4. La conférence de Daniel Libeskind au Pavillon de l’Arsenal
Le 25 septembre 2003, Daniel Libeskind, encore tout auréolé de cette victoire, a été
invité par le Maire de Paris au Pavillon de l’Arsenal à prononcer une conférence,
d’autant plus importante qu’elle succédait aussitôt à l’annonce de sa désignation.
Sa conférence était exemplifiée au moyen d’une cinquantaine de diapositives que
nous avons photographiées en direct et qui constituaient la médiation internétique
de son projet. Nous en reproduisons quelques une en fichier attaché.
Daniel Libeskind a insisté sur la correspondance symbolique de sa « Tour de la
Liberté » avec justement la Statue de la Liberté en projetant comme dernière
diapositive celle qui place en premier plan la Statue et à l’horizon la perspective de
Manhattan et sa « Freedom Tower ». (Cf. Figures jointes)
2
Il a beaucoup insisté sur le débat public électronique instauré avec la population
qui a pu influencer par ses propositions la poursuite de la mise au point du projet.
Et surtout, devant un aéropage de décideurs publics (Maires, directeur d’ateliers
d’urbanisme, présidents de société d’aménagement, etc.), il a souligné que pour la
première fois dans le monde c’est la population qui avait pu désigner le lauréat
d’un grand concours international d’architecture.
5. L’intervention du maître d’ouvrage
Le promoteur immobilier Larry Silverstein, détenteur du bail du World Trade
Center qu’il avait signé quelques mois avant la catastrophe, en juillet 2001, a
décidé de faire retravailler le projet par l’agence Skidmore, Owings & Merrill
(S.O.M.). Cette agence 1 s’est imposée à partir de 1936 par le nombre et la
qualité de ses réalisations. Typiquement américaine par sa taille, plusieurs
centaines de collaborateurs, plus de dix mille projets construits dans une
cinquantaine de pays, sa puissance et son rayonnement sont tels qu’on a pu la
qualifier dans les années soixante de « la General Motors de l’architecture ».
6. Conclusion
Nous avons tenté de présenter quelques aspects de la médiation internétique et du
processus délibératif relatif au concours Ground Zero.

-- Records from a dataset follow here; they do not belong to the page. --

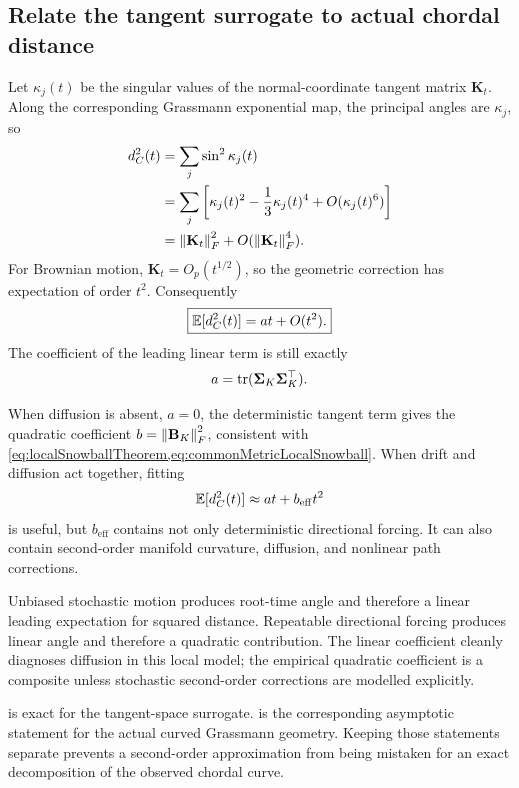 \subsection{Relate the tangent surrogate to actual chordal distance}

Let \(\kappa_j(t)\) be the singular values of the normal-coordinate tangent matrix \(\mathbf K_t\). Along the corresponding Grassmann exponential map, the principal angles are \(\kappa_j\), so
\begin{align}
d_C^2(t)
&=\sum_j\sin^2\kappa_j(t)\\
&=\sum_j\left[\kappa_j(t)^2-\frac13\kappa_j(t)^4
+O(\kappa_j(t)^6)\right]\\
&=\normF{\mathbf K_t}^2+O(\normF{\mathbf K_t}^4).
\label{eq:stochasticChordalExpansion}
\end{align}
For Brownian motion, \(\mathbf K_t=O_p(t^{1/2})\), so the geometric correction has expectation of order \(t^2\). Consequently
\begin{equation}
\boxed{
\E[d_C^2(t)]=a t+O(t^2).}
\label{eq:stochasticLeadingLaw}
\end{equation}
The coefficient of the leading linear term is still exactly
\begin{equation}
a=\tr(\boldsymbol\Sigma_K\boldsymbol\Sigma_K^\top).
\end{equation}

When diffusion is absent, \(a=0\), the deterministic tangent term gives the quadratic coefficient \(b=\normF{\mathbf B_K}^2\), consistent with \cref{eq:localSnowballTheorem,eq:commonMetricLocalSnowball}. When drift and diffusion act together, fitting
\begin{equation}
\E[d_C^2(t)]\approx a t+b_{\mathrm{eff}}t^2
\end{equation}
is useful, but \(b_{\mathrm{eff}}\) contains not only deterministic directional forcing. It can also contain second-order manifold curvature, diffusion, and nonlinear path corrections.

\inwords Unbiased stochastic motion produces root-time angle and therefore a linear leading expectation for squared distance. Repeatable directional forcing produces linear angle and therefore a quadratic contribution. The linear coefficient cleanly diagnoses diffusion in this local model; the empirical quadratic coefficient is a composite unless stochastic second-order corrections are modelled explicitly.

\begin{mathteach}
 is exact for the tangent-space surrogate.  is the corresponding asymptotic statement for the actual curved Grassmann geometry. Keeping those statements separate prevents a second-order approximation from being mistaken for an exact decomposition of the observed chordal curve.
\end{mathteach}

Son exemplarité est grande. Malgré l’éviction finale de Daniel Libeskind en tant
que maître d’oeuvre constructeur de sa « Freedom Tower », les mouvements
citoyens se souviendront de l’ensemble des procédures de démocratie participative
et délibérative. D’ailleurs certains maires ont compris la leçon.

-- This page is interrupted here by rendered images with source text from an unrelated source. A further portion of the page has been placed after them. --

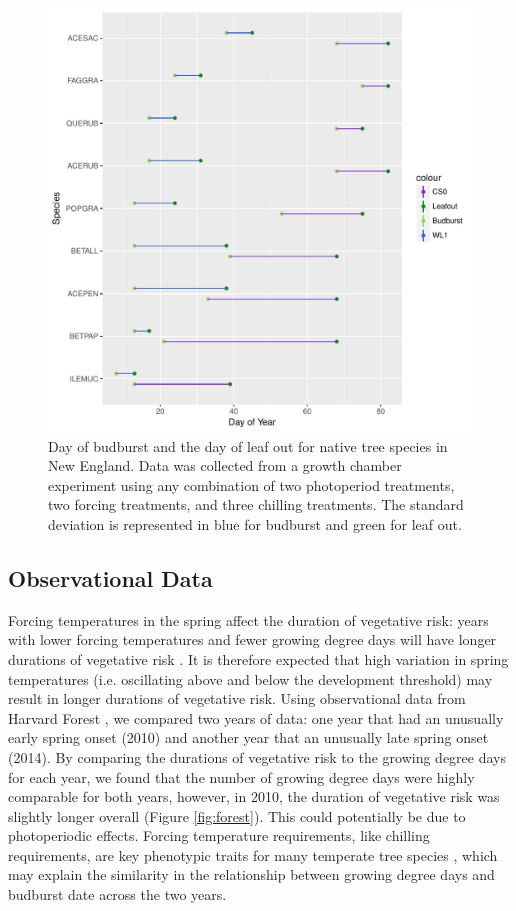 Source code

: \documentclass{article}\usepackage[]{graphicx}\usepackage[]{color}
\makeatletter
\def\maxwidth{ %
  \ifdim\Gin@nat@width>\linewidth
    \linewidth
  \else
    \Gin@nat@width
  \fi
}
\makeatother
\begin{document}
\begin{figure}[H]
\includegraphics[width=\maxwidth]{figure/dan-1} \caption[Day of budburst and the day of leaf out for native tree species in New England]{Day of budburst and the day of leaf out for native tree species in New England. Data was collected from a growth chamber experiment using any combination of two photoperiod treatments, two forcing treatments, and three chilling treatments. The standard deviation is represented in blue for budburst and green for leaf out.}\label{fig:dan}
\end{figure}




\subsection*{Observational Data} %
Forcing temperatures in the spring affect the duration of vegetative risk: years with lower forcing temperatures and fewer growing degree days will have longer durations of vegetative risk \citep{Donnelly2017}. It is therefore expected that high variation in spring temperatures (i.e. oscillating above and below the development threshold) may result in longer durations of vegetative risk. Using observational data from Harvard Forest \citep{Okeefe2014}, we compared two years of data: one year that had an unusually early spring onset (2010) and another year that an unusually late spring onset (2014). By comparing the durations of vegetative risk to the growing degree days for each year, we found that the number of growing degree days were highly comparable for both years, however, in 2010, the duration of vegetative risk was slightly longer overall (Figure \ref{fig:forest}). This could potentially be due to photoperiodic effects. Forcing temperature requirements, like chilling requirements, are key phenotypic traits for many temperate tree species \citep{Kramer2017}, which may explain the similarity in the relationship between growing degree days and budburst date across the two years.
\end{document}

Penser la médiation reste une problématique importante pour les chercheurs en
sciences humaines et sociales, tel Hans Georg Gadamer qui écrit en 1960
(Première édition française de 1976) :
« L'importance particulière que revêt l'architecture pour notre problème
consiste dans le fait qu'en elle aussi se vérifie la médiation sans laquelle
une œuvre d'art ne possède aucune présence réelle. …
Cela, l'architecture peut nous l'apprendre, elle qui reste immuablement
marquée par son appartenance à un monde précis.

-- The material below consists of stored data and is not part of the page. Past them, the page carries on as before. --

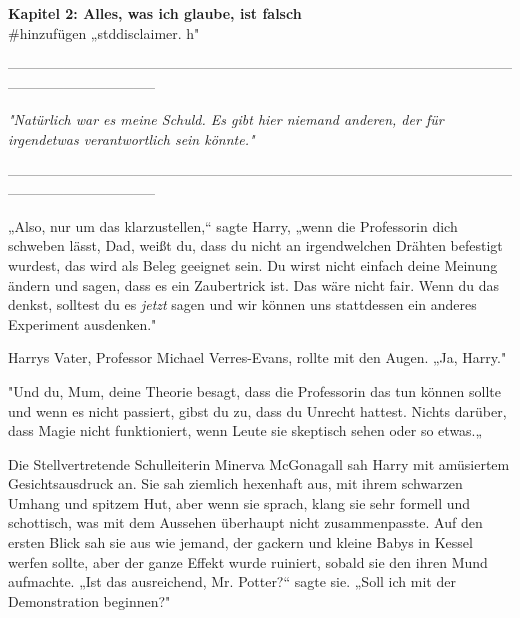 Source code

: 

\hypertarget{alles-was-ich-glaube-ist-falsch}{%

\textbf{Kapitel 2: Alles, was ich glaube, ist falsch}\\

\hfill\break \#hinzufügen „stddisclaimer. h"

--------------------------------------------------------------------------------------------------------------------------------------------

\hfill\break

\emph{"Natürlich war es meine Schuld. Es gibt hier niemand anderen, der für irgendetwas verantwortlich sein könnte."}

\hfill\break

--------------------------------------------------------------------------------------------------------------------------------------------

\hfill\break „Also, nur um das klarzustellen,“ sagte Harry, „wenn die Professorin dich schweben lässt, Dad, weißt du, dass du nicht an irgendwelchen Drähten befestigt wurdest, das wird als Beleg geeignet sein. Du wirst nicht einfach deine Meinung ändern und sagen, dass es ein Zaubertrick ist. Das wäre nicht fair. Wenn du das denkst, solltest du es \emph{jetzt} sagen und wir können uns stattdessen ein anderes Experiment ausdenken."

Harrys Vater, Professor Michael Verres-Evans, rollte mit den Augen. „Ja, Harry."

"Und du, Mum, deine Theorie besagt, dass die Professorin das tun können sollte und wenn es nicht passiert, gibst du zu, dass du Unrecht hattest. Nichts darüber, dass Magie nicht funktioniert, wenn Leute sie skeptisch sehen oder so etwas.„

Die Stellvertretende Schulleiterin Minerva McGonagall sah Harry mit amüsiertem Gesichtsausdruck an. Sie sah ziemlich hexenhaft aus, mit ihrem schwarzen Umhang und spitzem Hut, aber wenn sie sprach, klang sie sehr formell und schottisch, was mit dem Aussehen überhaupt nicht zusammenpasste. Auf den ersten Blick sah sie aus wie jemand, der gackern und kleine Babys in Kessel werfen sollte, aber der ganze Effekt wurde ruiniert, sobald sie den ihren Mund aufmachte. „Ist das ausreichend, Mr. Potter?“ sagte sie. „Soll ich mit der Demonstration beginnen?"

}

Par là même, un trait nouveau apparaît : l'architecture est
spécifiquement ce qui donne une configuration à l'espace. »2
1
Notice de l’Universalis : « L’agence d’origine a été fondée en 1936 à Chicago par Louis Skidmore (1897-1962) et Nathaniel
Owings (1903-1984) qui avaient tous les deux participé trois ans plus tôt à l’organisation de l’exposition Century of Progress
Exposition commémorant le centenaire de la fondation de Chicago. Un troisième associé, l’ingénieur John Merrill (1896-1975), les
rejoint en 1939 pour former l’agence Skidmore, Owings & Merrill. Dès 1937, un bureau de l’agence avait été ouvert à New York et
d’autres bureaux le seront ensuite à San Francisco, Portland (Oregon), Washington, D.C., etc »
2
GADAMER, Hans-Georg, 1976.Vérité et méthode, Paris, Seuil, p.150.